* Exercise description *
Check every line below for the word "活摘纵向证据链大曝光" and show those that hold it.

* Exercise data *

<<<<

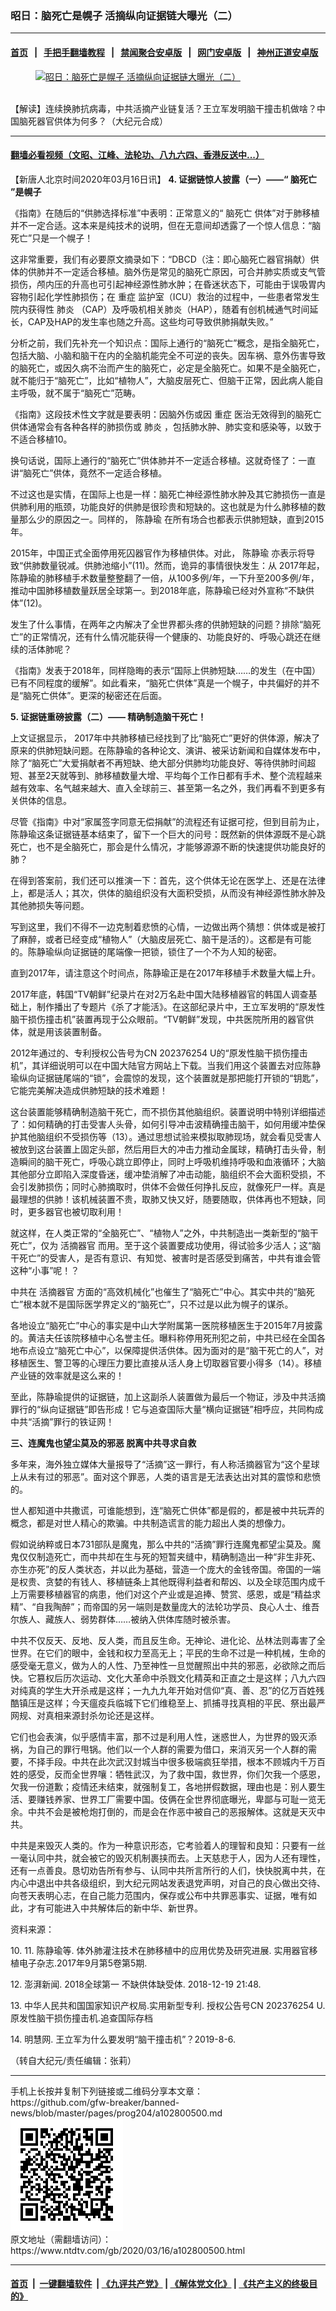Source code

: ### 昭日：脑死亡是幌子 活摘纵向证据链大曝光（二）
------------------------

#### [首页](https://github.com/gfw-breaker/banned-news/blob/master/README.md) &nbsp;&nbsp;|&nbsp;&nbsp; [手把手翻墙教程](https://github.com/gfw-breaker/guides/wiki) &nbsp;&nbsp;|&nbsp;&nbsp; [禁闻聚合安卓版](https://github.com/gfw-breaker/bn-android) &nbsp;&nbsp;|&nbsp;&nbsp; [网门安卓版](https://github.com/oGate2/oGate) &nbsp;&nbsp;|&nbsp;&nbsp; [神州正道安卓版](https://github.com/SzzdOgate/update) 



<div><div class="featured_image">
 <a href="https://i.ntdtv.com/assets/uploads/2020/03/2020-03-16_132739.jpg" target="_blank">
  <figure>
   <img alt="昭日：脑死亡是幌子 活摘纵向证据链大曝光（二）" src="https://i.ntdtv.com/assets/uploads/2020/03/2020-03-16_132739-800x450.jpg"/>
  </figure><br/>
 </a>
 <span class="caption">
  【解读】连续换肺抗病毒，中共活摘产业链复活？王立军发明脑干撞击机做啥？中国脑死器官供体为何多？（大纪元合成）
 </span>
</div>
</div><hr/>

#### [翻墙必看视频（文昭、江峰、法轮功、八九六四、香港反送中...）](https://github.com/gfw-breaker/banned-news/blob/master/pages/link3.md)

<div><div class="post_content" itemprop="articleBody">
 <p>
  【新唐人北京时间2020年03月16日讯】
  <strong>
   4. 证据链惊人披露（一）——“
   <ok href="https://www.ntdtv.com/gb/脑死亡.htm">
    脑死亡
   </ok>
   ”是幌子
  </strong>
 </p>
 <p>
  《指南》在随后的“供肺选择标准”中表明：正常意义的“
  <ok href="https://www.ntdtv.com/gb/脑死亡.htm">
   脑死亡
  </ok>
  供体”对于肺移植并不一定合适。这本来是纯技术的说明，但在无意间却透露了一个惊人信息：“脑死亡”只是一个幌子！
 </p>
 <p>
  这非常重要，我们有必要原文摘录如下：“DBCD（注：即心脑死亡器官捐献）供体的供肺并不一定适合移植。脑外伤是常见的脑死亡原因，可合并肺实质或支气管损伤，颅内压的升高也可引起神经源性肺水肿；在昏迷状态下，可能由于误吸胃内容物引起化学性肺损伤；在
  <ok href="https://www.ntdtv.com/gb/重症.htm">
   重症
  </ok>
  监护室（ICU）救治的过程中，一些患者常发生院内获得性
  <ok href="https://www.ntdtv.com/gb/肺炎.htm">
   肺炎
  </ok>
  （CAP）及呼吸机相关肺炎（HAP），随着有创机械通气时间延长，CAP及HAP的发生率也随之升高。这些均可导致供肺捐献失败。”
 </p>
 <p>
  分析之前，我们先补充一个知识点：国际上通行的“脑死亡”概念，是指全脑死亡，包括大脑、小脑和脑干在内的全脑机能完全不可逆的丧失。因车祸、意外伤害导致的脑死亡，或因久病不治而产生的脑死亡，必定是全脑死亡。如果不是全脑死亡，就不能归于“脑死亡”，比如“植物人”，大脑皮层死亡、但脑干正常，因此病人能自主呼吸，就不属于“脑死亡”范畴。
 </p>
 <p>
  《指南》这段技术性文字就是要表明：因脑外伤或因
  <ok href="https://www.ntdtv.com/gb/重症.htm">
   重症
  </ok>
  医治无效得到的脑死亡供体通常会有各种各样的肺损伤或
  <ok href="https://www.ntdtv.com/gb/肺炎.htm">
   肺炎
  </ok>
  ，包括肺水肿、肺实变和感染等，以致于不适合移植10。
 </p>
 <p>
  换句话说，国际上通行的“脑死亡”供体肺并不一定适合移植。这就奇怪了：一直讲“脑死亡”供体，竟然不一定适合移植。
 </p>
 <p>
  不过这也是实情，在国际上也是一样：脑死亡神经源性肺水肿及其它肺损伤一直是供肺利用的瓶颈，功能良好的供肺是很珍贵和短缺的。这也就是为什么肺移植的数量那么少的原因之一。同样的，
  <ok href="https://www.ntdtv.com/gb/陈静瑜.htm">
   陈静瑜
  </ok>
  在所有场合也都表示供肺短缺，直到2015年。
 </p>
 <p>
  2015年，中国正式全面停用死囚器官作为移植供体。对此，
  <ok href="https://www.ntdtv.com/gb/陈静瑜.htm">
   陈静瑜
  </ok>
  亦表示将导致“供肺数量锐减。供肺池缩小”(11)。然而，诡异的事情很快发生：从 2017年起，陈静瑜的肺移植手术数量整整翻了一倍，从100多例/年，一下升至200多例/年，推动中国肺移植数量跃居全球第一。到2018年底，陈静瑜已经对外宣称“不缺供体”(12)。
 </p>
 <p>
  发生了什么事情，在两年之内解决了全世界都头疼的供肺短缺的问题？排除“脑死亡”的正常情况，还有什么情况能获得一个健康的、功能良好的、呼吸心跳还在继续的活体肺呢？
 </p>
 <p>
  《指南》发表于2018年，同样隐晦的表示“国际上供肺短缺……的发生（在中国）已有不同程度的缓解”。如此看来，“脑死亡供体”真是一个幌子，中共偏好的并不是“脑死亡供体”。更深的秘密还在后面。
 </p>
 <p>
  <strong>
   5. 证据链重磅披露（二）—— 精确制造脑干死亡！
  </strong>
 </p>
 <p>
  上文证据显示， 2017年中共肺移植已经找到了比“脑死亡”更好的供体源，解决了原来的供肺短缺问题。在陈静瑜的各种论文、演讲、被采访新闻和自媒体发布中，除了“脑死亡”大爱捐献者不再短缺、绝大部分供肺均功能良好、等待供肺时间超短、甚至2天就等到、肺移植数量大增、平均每个工作日都有手术、整个流程越来越有效率、名气越来越大、直入全球前三、甚至第一名之外，我们再看不到更多有关供体的信息。
 </p>
 <p>
  尽管《指南》中对“家属签字同意无偿捐献”的流程还有证据可挖，但到目前为止，陈静瑜这条证据链基本结束了，留下一个巨大的问号：既然新的供体源既不是心跳死亡，也不是全脑死亡，那会是什么情况，才能够源源不断的快速提供功能良好的肺？
 </p>
 <p>
  在得到答案前，我们还可以推演一下：首先，这个供体无论在医学上、还是在法律上，都是活人；其次，供体的脑组织没有大面积受损，从而没有神经源性肺水肿及其他肺损失等问题。
 </p>
 <p>
  写到这里，我们不得不一边克制着悲愤的心情，一边做出两个猜想：供体或是被打了麻醉，或者已经变成“植物人”（大脑皮层死亡、脑干是活的）。这都是有可能的。陈静瑜纵向证据链的尾端像一把锁，锁住了一个不为人知的秘密。
 </p>
 <p>
  直到2017年，请注意这个时间点，陈静瑜正是在2017年移植手术数量大幅上升。
 </p>
 <p>
  2017年底，韩国“TV朝鲜”纪录片在对2万名赴中国大陆移植器官的韩国人调查基础上，制作播出了专题片《杀了才能活》。在这部纪录片中，王立军发明的“原发性脑干损伤撞击机”装置再现于公众眼前。“TV朝鲜”发现，中共医院所用的器官供体，就是用该装置制备。
 </p>
 <p>
  2012年通过的、专利授权公告号为CN 202376254 U的“原发性脑干损伤撞击机”，其详细说明可以在中国大陆官方网站上下载。当我们用这个装置去对应陈静瑜纵向证据链尾端的“锁”，会震惊的发现，这个装置就是那把能打开锁的“钥匙”，它能完美解决造成供肺短缺的技术难题！
 </p>
 <p>
  这台装置能够精确制造脑干死亡，而不损伤其他脑组织。装置说明中特别详细描述了：如何精确的打击受害人头骨，如何引导冲击波精确撞击脑干，如何用缓冲垫保护其他脑组织不受损伤等（13）。通过思想试验来模拟取肺现场，就会看见受害人被放到这台装置上固定头部，然后用巨大的冲击力推动金属球，精确打击头骨，制造瞬间的脑干死亡，呼吸心跳立即停止，同时上呼吸机维持呼吸和血液循环；大脑其他部分立即陷入深度昏迷，缓冲垫消解了冲击动能，脑组织不会大面积受损，不会引发肺损伤；同时心肺摘取时，供体不会做任何挣扎反应，就像死尸一样。真是最理想的供肺！该机械装置不贵，取肺又快又好，随要随取，供体再也不短缺，同时，更多器官也被切取利用！
 </p>
 <p>
  就这样，在人类正常的“全脑死亡”、“植物人”之外，中共制造出一类新型的“脑干死亡”，仅为
  <ok href="https://www.ntdtv.com/gb/活摘器官.htm">
   活摘器官
  </ok>
  而用。至于这个装置要成功使用，得试验多少活人；这“脑干死亡”的受害人，是否有意识、有知觉、被害时是否感受到痛苦，中共有谁会管这种“小事”呢！？
 </p>
 <p>
  中共在
  <ok href="https://www.ntdtv.com/gb/活摘器官.htm">
   活摘器官
  </ok>
  方面的“高效机械化”也催生了“脑死亡”中心。其实中共的“脑死亡”根本就不是国际医学界定义的“脑死亡”，只不过是以此为幌子的谋杀。
 </p>
 <p>
  各地设立“脑死亡”中心的事实是中山大学附属第一医院移植医生于2015年7月披露的。黄洁夫任该院移植中心名誉主任。曝料称停用死刑犯之前，中共已经在全国各地布点设立“脑死亡中心”，以保障提供活供体。因为面对的是“脑干死亡的人”，对移植医生、警卫等的心理压力要比直接从活人身上切取器官要小得多（14）。移植产业链的效率就是这么来的！
 </p>
 <p>
  至此，陈静瑜提供的证据链，加上这副杀人装置做为最后一个物证，涉及中共活摘罪行的“纵向证据链”即告形成！它与追查国际大量“横向证据链”相呼应，共同构成中共“活摘”罪行的铁证网！
 </p>
 <p>
  <strong>
   三、连魔鬼也望尘莫及的邪恶 脱离中共寻求自救
  </strong>
 </p>
 <p>
  多年来，海外独立媒体大量报导了“活摘”这一罪行，有人称活摘器官为“这个星球上从未有过的邪恶”。面对这个罪恶，人类的语言是无法表达出对其的震惊和悲愤的。
 </p>
 <p>
  世人都知道中共撒谎，可谁能想到，连“脑死亡供体”都是假的，都是被中共玩弄的概念，都是对世人精心的欺骗。中共制造谎言的能力超出人类的想像力。
 </p>
 <p>
  假如说纳粹或日本731部队是魔鬼，那么中共的“活摘”罪行连魔鬼都望尘莫及。魔鬼仅仅制造死亡，而中共却在生与死的短暂夹缝中，精确制造出一种“非生非死、亦生亦死”的反人类状态，并以此为基础，营造一个庞大的金钱帝国。帝国的一端是权贵、贪婪的有钱人、移植链条上其他既得利益者和帮凶、以及全球范围内成千上万需要移植器官的病患，他们对这个产业或是追捧、赞赏、感恩，或是“精益求精”、“自我陶醉”；而帝国的另一端则是数量庞大的法轮功学员、良心人士、维吾尔族人、藏族人、弱势群体……被纳入供体库随时被杀害。
 </p>
 <p>
  中共不仅反天、反地、反人类，而且反生命。无神论、进化论、丛林法则毒害了全世界。在它们的眼中，金钱和权力至高无上；平民的生命不过是一种机械，生命的感受毫无意义，做为人的人性、乃至神性一旦觉醒照出中共的邪恶，必欲除之而后快。它篡权后历次运动、文化大革命中杀戮文化精英和正直之士是这样；八九六四对纯真的学生大开杀戒是这样；一九九九年开始对信仰“真、善、忍”的亿万百姓残酷镇压是这样；今天瘟疫兵临城下它们维稳至上、抓捕寻找真相的平民、祭出最严网规、对真相来源封杀勿论还是这样。
 </p>
 <p>
  它们也会表演，似乎感情丰富，那不过是利用人性，迷惑世人，为世界的毁灭添祸，为自己的罪行甩锅。他们以一个人群的需要为借口，来消灭另一个人群的需要，不择手段。中共在此次武汉封城当中很多极端疯狂举措，根本不顾城内千万百姓的感受，反而全世界嚷：牺牲武汉，为了救中国，救世界，你们欠我一个感恩，欠我一份道歉；疫情还未结束，就强制复工，各地拼假数据，理由也是：别人要生活、要赚钱养家、世界工厂需要中国。伎俩在全世界彻底曝光，卑鄙与可耻一览无余。中共不会是被枪炮打倒的，而是会在作恶中被自己的恶报解体。这就是天灭中共。
 </p>
 <p>
  中共是来毁灭人类的。作为一种意识形态，它考验着人的理智和良知：只要有一丝一毫认同中共，就会被它的毁灭机制裹挟而去。上天慈悲于人，因为人还有理性，还有一点善良。恳切劝告所有参与、认同中共所言所行的人们，快快脱离中共，在内心中退出中共各级组织，到大纪元网站发表退党声明，对自己的良心做出交待、向苍天表明心志，在自己能力范围内，保存或公布中共罪恶事实、证据，唯有如此，才有可能进入中共解体后的新中华、新世界。
 </p>
 <p>
  资料来源：
 </p>
 <p>
  10. 11. 陈静瑜等. 体外肺灌注技术在肺移植中的应用优势及研究进展. 实用器官移植电子杂志.2017年9月第5卷第5期.
 </p>
 <p>
  12. 澎湃新闻. 2018全球第一 不缺供体缺受体. 2018-12-19 21:48.
 </p>
 <p>
  13. 中华人民共和国国家知识产权局.实用新型专利. 授权公告号CN 202376254 U. 原发性脑干损伤撞击机.追查国际存档
 </p>
 <p>
  14. 明慧网. 王立军为什么要发明“脑干撞击机”？2019-8-6.
 </p>
 <p>
  （转自大纪元/责任编辑：张莉）
 </p>
 <div class="single_ad">
 </div>
</div>
</div>
<hr/>
手机上长按并复制下列链接或二维码分享本文章：<br/>
https://github.com/gfw-breaker/banned-news/blob/master/pages/prog204/a102800500.md <br/>
<a href='https://github.com/gfw-breaker/banned-news/blob/master/pages/prog204/a102800500.md'><img src='https://github.com/gfw-breaker/banned-news/blob/master/pages/prog204/a102800500.md.png'/></a> <br/>
原文地址（需翻墙访问）：https://www.ntdtv.com/gb/2020/03/16/a102800500.html


------------------------
#### [首页](https://github.com/gfw-breaker/banned-news/blob/master/README.md) &nbsp;|&nbsp; [一键翻墙软件](https://github.com/gfw-breaker/nogfw/blob/master/README.md) &nbsp;| [《九评共产党》](https://github.com/gfw-breaker/9ping.md/blob/master/README.md#九评之一评共产党是什么) | [《解体党文化》](https://github.com/gfw-breaker/jtdwh.md/blob/master/README.md) | [《共产主义的终极目的》](https://github.com/gfw-breaker/gczydzjmd.md/blob/master/README.md)


<img src='http://gfw-breaker.win/banned-news/pages/prog204/a102800500.md' width='0px' height='0px'/>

>>>>

* Exercise solution *
: ### 昭日：脑死亡是幌子 活摘纵向证据链大曝光（二）
   <img alt="昭日：脑死亡是幌子 活摘纵向证据链大曝光（二）" src="https://i.ntdtv.com/assets/uploads/2020/03/2020-03-16_132739-800x450.jpg"/>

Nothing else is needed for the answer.